I don't know how to fix it, really

Thanks for your help

Edited 4 Years Ago by stereomatching: n/a

A template class won't quite do it because the 'fly' and 'speed up' functions have different names in each struct... you can't write a single template that knows how to call the different methods of each airplane; you'd need a common interface for the airplanes, your lack of which is the original problem.

So. If you don't have any control over the original structures, then I think you're on the right track with creating an interface and a bunch of wrappers. You don't need a macro if you don't mind defining the classes by hand. Since we don't have your code here, I don't know if this is anything like what you tried, so here's an example in case it's useful:

#include <iostream>

using namespace std;

struct airplane_A
{
    void fly_A() { cout << "Airplane A FLY!" << endl; }
    void speed_up_A() { cout << "Airplane A SPEED!" << endl; }
};

struct airplane_B
{
    void fly_B() { cout << "Airplane B FLY!" << endl; }
    void speed_up_B() { cout << "Airplane B SPEED!" << endl; }
};

class Airplane
{
public:
    virtual void fly() = 0;
    virtual void speedUp() = 0;
};

class AirplaneA : public Airplane
{
public:
    void fly() { plane.fly_A(); }
    void speedUp() { plane.speed_up_A(); }

private:
    airplane_A plane;
};

class AirplaneB : public Airplane
{
public:
    void fly() { plane.fly_B(); }
    void speedUp() { plane.speed_up_B(); }

private:
    airplane_B plane;
};

void testPlane(Airplane* p)
{
    p->fly();
    p->speedUp();
}

int main()
{
    Airplane* a = new AirplaneA();
    Airplane* b = new AirplaneB();

    testPlane(a);
    testPlane(b);
}

Macros would make it shorter, but if you want clarity, I'd just write the wrappers individually.

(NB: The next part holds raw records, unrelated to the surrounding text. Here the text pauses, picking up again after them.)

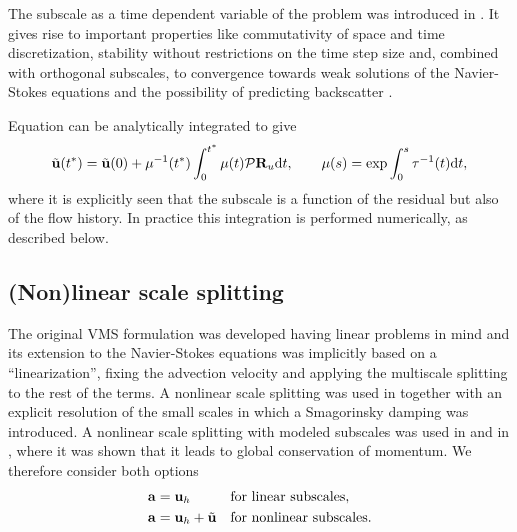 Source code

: The subscale as a time dependent variable of the problem was introduced in \cite{codina_stabilized_2002,codina_time_2007}. It gives rise to important properties like commutativity of space and time discretization, stability without restrictions on the time step size \cite{codina_time_2007,Badia2009a} and, combined with orthogonal subscales, to convergence towards weak solutions of the Navier-Stokes equations \cite{Badia2013Convergence} and the possibility of predicting backscatter \cite{Codina-chap-2011,Principe2009}. 

Equation  can be analytically integrated to give
\begin{equation}
\label{eq:exact_sgs}
\tilde{{\bf u}}(t^*)=\tilde{{\bf u}}(0) + \mu^{-1}(t^*) \int_0^{t^*} \mu(t) \mathcal{P}{\bf R}_u {\rm d}t, \quad \quad \mu(s)=\exp \int_0^s \tau^{-1}(t){\rm d}t,
\end{equation}
where it is explicitly seen that the subscale is a function of the residual but also of the flow history. In practice this integration is performed numerically, as described below.

\subsection{(Non)linear scale splitting}
\label{subsec-C2_vms_nl}
The original VMS formulation \cite{hughes_multiscale_1995,hughes_variational_1998} was developed having linear problems in mind and its extension to the Navier-Stokes equations was implicitly based on a ``linearization'', fixing the advection velocity and applying the multiscale splitting to the rest of the terms. A nonlinear scale splitting was used in \cite{Hughes2000,hughes_large_2001} together with an explicit resolution of the small scales in which a Smagorinsky damping was introduced. A nonlinear scale splitting with modeled subscales was used in \cite{codina_stabilized_2002, bazilevs_variational_2007} and in \cite{codina_time_2007}, where it was shown that it leads to global conservation of momentum. We therefore consider both options
\begin{align}
\label{eq-C2_vms_a_lin}
&{\bf a}={\bf u}_h&&\mbox{for linear subscales},\\
\label{eq-C2_vms_a_nl}
&{\bf a}={\bf u}_h+\tilde{{\bf u}}&&\mbox{for nonlinear subscales}.
\end{align}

That also allows you to deal with greater variation in how the individual airplane structs are implemented.

A macro example, for anyone who cares:

#include <iostream>

using namespace std;

struct airplane_A
{
    void fly_A() { cout << "Airplane A FLY!" << endl; }
    void speed_up_A() { cout << "Airplane A SPEED!" << endl; }
};

struct airplane_B
{
    void fly_B() { cout << "Airplane B FLY!" << endl; }
    void speed_up_B() { cout << "Airplane B SPEED!" << endl; }
};

class Airplane
{
public:
    virtual void fly() = 0;
    virtual void speedUp() = 0;
};

#define AIRPLANE(suffix) \
class Airplane##suffix : public Airplane \
{ \
public: \
    void fly() { plane.fly_##suffix(); } \
    void speedUp() { plane.speed_up_##suffix(); } \
private: \
    airplane_##suffix plane; \
}

AIRPLANE(A);
AIRPLANE(B);

void testPlane(Airplane* p)
{
    p->fly();
    p->speedUp();
}

int main()
{
    Airplane* a = new AirplaneA();
    Airplane* b = new AirplaneB();

    testPlane(a);
    testPlane(b);
}

In a similar fashion as gusano79 has suggested, you can use a templated wrapper to reduce the amount of coding necessary for the different wrappers.

Here is what I mean:

class Airplane {
  public:
    virtual void fly() = 0;
    virtual void speed_up() = 0;
};

template <typename AirplaneType, 
          void (AirplaneType::*FlyFunction)(),
          void (AirplaneType::*SpeedUpFunction)()>
class AirplaneWrapper : public Airplane {
  public:
    virtual void fly() {
      plane.*FlyFunction();
    };
    virtual void speed_up() {
      plane.*SpeedUpFunction();
    };
  private:
    AirplaneType plane;
};


typedef AirplaneWrapper<AirplaneA,&AirplaneA::fly_A,&AirplaneA::speed_up_A> IAirplaneA;

typedef AirplaneWrapper<AirplaneB,&AirplaneB::fly_B,&AirplaneB::speed_up_B> IAirplaneB;

//... you can even generate this with a MACRO if feasible.

Thanks for your help
Especially the second example, I never though that I could use that kind of
technique to generate wrappers for me.
I would try to make a good use of it.